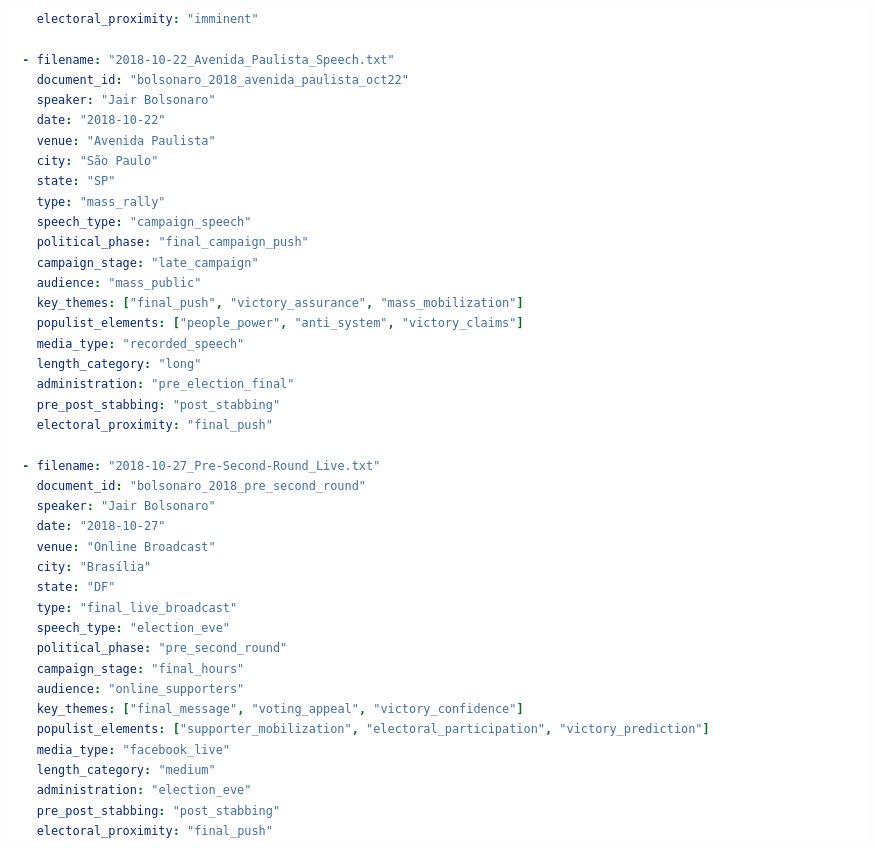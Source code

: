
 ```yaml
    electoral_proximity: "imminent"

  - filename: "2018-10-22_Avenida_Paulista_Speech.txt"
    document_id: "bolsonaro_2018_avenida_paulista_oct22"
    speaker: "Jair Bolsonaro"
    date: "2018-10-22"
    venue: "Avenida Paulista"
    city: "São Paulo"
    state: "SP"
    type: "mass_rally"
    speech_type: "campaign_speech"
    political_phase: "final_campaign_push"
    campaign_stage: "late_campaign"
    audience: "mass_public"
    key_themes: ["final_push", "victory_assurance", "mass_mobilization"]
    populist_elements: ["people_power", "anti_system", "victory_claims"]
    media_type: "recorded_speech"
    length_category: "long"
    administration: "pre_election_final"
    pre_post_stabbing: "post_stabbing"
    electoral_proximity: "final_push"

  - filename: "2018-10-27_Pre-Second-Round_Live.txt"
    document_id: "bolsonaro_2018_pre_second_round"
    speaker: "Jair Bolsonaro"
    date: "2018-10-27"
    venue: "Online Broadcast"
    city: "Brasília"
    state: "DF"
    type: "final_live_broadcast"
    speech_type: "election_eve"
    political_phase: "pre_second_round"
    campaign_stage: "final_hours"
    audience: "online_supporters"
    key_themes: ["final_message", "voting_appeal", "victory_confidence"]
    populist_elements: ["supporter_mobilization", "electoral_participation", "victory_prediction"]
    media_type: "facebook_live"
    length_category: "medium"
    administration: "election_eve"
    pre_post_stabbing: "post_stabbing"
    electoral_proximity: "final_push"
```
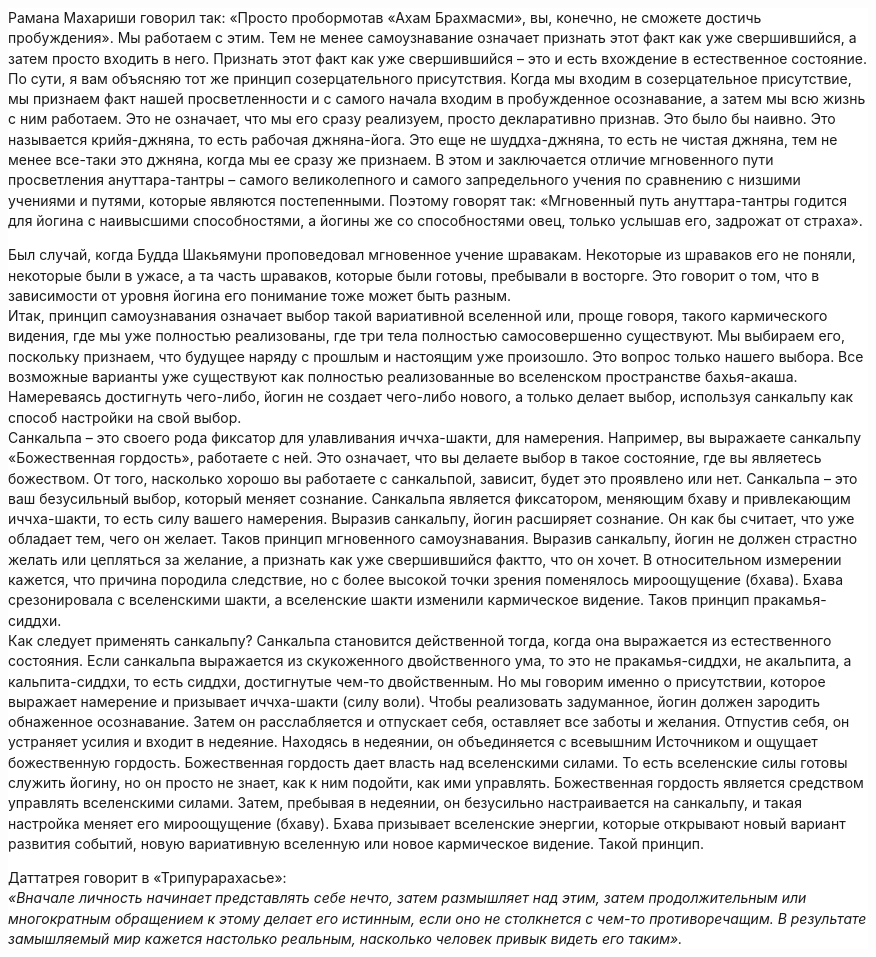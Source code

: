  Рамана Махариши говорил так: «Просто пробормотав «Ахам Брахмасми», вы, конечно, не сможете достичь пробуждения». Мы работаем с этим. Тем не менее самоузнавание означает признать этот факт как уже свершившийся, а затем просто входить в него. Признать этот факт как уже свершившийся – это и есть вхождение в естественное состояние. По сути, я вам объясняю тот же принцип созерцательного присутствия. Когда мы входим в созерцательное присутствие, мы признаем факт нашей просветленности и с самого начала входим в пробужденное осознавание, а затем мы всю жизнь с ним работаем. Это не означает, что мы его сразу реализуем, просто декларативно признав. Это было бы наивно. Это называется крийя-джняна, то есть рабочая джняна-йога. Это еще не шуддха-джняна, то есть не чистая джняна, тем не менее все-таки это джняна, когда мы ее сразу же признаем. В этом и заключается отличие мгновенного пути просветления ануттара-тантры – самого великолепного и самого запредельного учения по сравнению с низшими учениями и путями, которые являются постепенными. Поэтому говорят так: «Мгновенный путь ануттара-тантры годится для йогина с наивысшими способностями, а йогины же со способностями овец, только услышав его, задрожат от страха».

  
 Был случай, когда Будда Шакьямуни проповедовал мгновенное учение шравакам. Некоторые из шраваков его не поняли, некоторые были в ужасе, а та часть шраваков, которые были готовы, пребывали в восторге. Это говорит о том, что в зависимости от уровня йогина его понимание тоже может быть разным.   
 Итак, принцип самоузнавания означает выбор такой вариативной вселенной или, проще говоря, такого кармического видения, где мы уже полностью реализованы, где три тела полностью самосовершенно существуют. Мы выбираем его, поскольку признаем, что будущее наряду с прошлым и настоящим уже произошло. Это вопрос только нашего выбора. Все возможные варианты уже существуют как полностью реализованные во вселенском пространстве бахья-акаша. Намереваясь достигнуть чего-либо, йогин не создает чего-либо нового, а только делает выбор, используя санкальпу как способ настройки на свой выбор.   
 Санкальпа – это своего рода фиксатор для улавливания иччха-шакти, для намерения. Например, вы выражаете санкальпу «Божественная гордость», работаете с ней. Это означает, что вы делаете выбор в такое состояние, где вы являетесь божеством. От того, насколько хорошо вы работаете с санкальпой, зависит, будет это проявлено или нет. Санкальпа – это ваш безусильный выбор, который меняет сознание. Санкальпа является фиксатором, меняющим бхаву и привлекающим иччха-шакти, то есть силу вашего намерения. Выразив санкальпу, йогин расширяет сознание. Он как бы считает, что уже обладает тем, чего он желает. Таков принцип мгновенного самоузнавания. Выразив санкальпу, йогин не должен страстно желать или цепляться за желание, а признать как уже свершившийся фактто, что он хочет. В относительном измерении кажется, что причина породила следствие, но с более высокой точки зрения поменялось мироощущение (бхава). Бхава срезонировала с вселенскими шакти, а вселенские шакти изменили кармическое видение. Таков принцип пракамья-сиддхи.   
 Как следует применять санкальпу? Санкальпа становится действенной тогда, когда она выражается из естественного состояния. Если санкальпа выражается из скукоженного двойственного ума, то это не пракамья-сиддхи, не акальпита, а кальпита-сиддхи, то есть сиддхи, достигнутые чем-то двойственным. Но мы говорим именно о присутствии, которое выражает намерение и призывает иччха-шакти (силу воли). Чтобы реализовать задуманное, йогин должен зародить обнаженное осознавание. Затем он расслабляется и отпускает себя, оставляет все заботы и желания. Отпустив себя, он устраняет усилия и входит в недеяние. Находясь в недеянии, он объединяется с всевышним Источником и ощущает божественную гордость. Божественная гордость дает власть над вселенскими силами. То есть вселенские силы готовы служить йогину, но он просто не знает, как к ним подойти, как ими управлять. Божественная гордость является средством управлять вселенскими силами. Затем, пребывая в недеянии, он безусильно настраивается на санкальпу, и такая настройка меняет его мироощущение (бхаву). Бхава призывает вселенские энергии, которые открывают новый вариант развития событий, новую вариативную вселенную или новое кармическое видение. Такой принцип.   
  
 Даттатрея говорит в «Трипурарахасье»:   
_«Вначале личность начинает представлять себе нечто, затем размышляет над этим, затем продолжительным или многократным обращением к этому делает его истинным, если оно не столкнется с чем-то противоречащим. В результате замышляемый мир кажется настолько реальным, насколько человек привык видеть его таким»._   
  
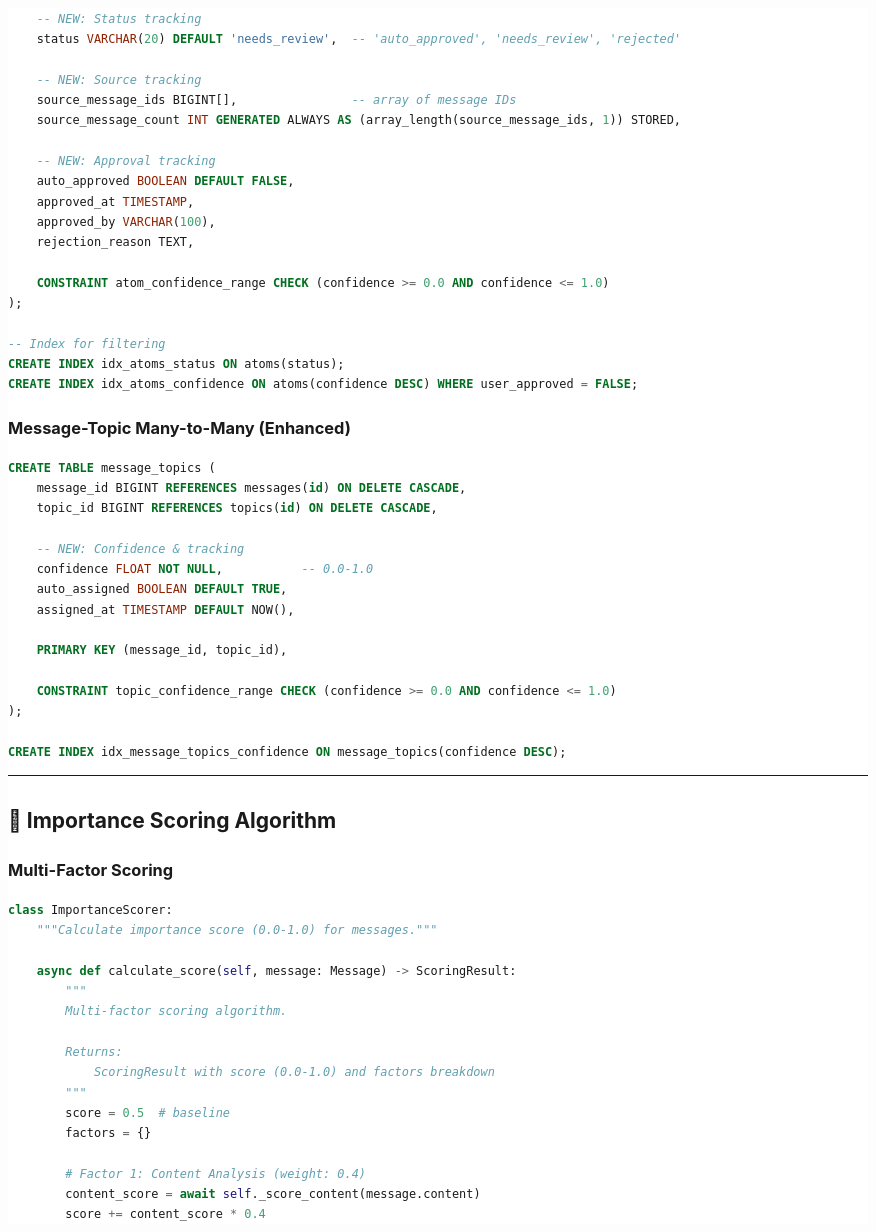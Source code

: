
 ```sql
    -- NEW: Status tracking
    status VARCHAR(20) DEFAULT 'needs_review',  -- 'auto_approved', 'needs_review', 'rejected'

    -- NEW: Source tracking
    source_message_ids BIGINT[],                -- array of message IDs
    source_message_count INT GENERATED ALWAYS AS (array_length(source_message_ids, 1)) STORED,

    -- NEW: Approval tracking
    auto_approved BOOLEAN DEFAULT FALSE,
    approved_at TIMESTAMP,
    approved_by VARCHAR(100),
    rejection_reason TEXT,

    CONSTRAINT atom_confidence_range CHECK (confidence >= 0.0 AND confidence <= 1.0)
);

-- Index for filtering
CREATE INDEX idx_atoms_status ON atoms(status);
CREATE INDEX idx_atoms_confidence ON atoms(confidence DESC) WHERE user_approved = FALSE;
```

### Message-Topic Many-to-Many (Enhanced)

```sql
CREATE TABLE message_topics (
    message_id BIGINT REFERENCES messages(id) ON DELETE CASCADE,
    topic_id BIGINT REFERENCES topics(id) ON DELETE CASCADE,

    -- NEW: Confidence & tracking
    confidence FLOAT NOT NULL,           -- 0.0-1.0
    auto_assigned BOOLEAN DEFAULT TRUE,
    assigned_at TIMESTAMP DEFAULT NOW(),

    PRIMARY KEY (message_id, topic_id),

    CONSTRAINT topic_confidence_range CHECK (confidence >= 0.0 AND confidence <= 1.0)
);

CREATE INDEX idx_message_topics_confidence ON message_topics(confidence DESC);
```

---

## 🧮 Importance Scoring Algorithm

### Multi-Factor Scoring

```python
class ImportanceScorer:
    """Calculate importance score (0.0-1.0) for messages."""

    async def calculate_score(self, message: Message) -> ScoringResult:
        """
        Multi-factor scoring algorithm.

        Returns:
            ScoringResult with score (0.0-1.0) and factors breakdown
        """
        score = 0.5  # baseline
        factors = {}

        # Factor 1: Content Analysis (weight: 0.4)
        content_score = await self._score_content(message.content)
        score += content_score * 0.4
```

◆ Task prompt: Show every line of the listing in which the string "factors" can be found.

◆ Answer to this problem:
            ScoringResult with score (0.0-1.0) and factors breakdown
        factors = {}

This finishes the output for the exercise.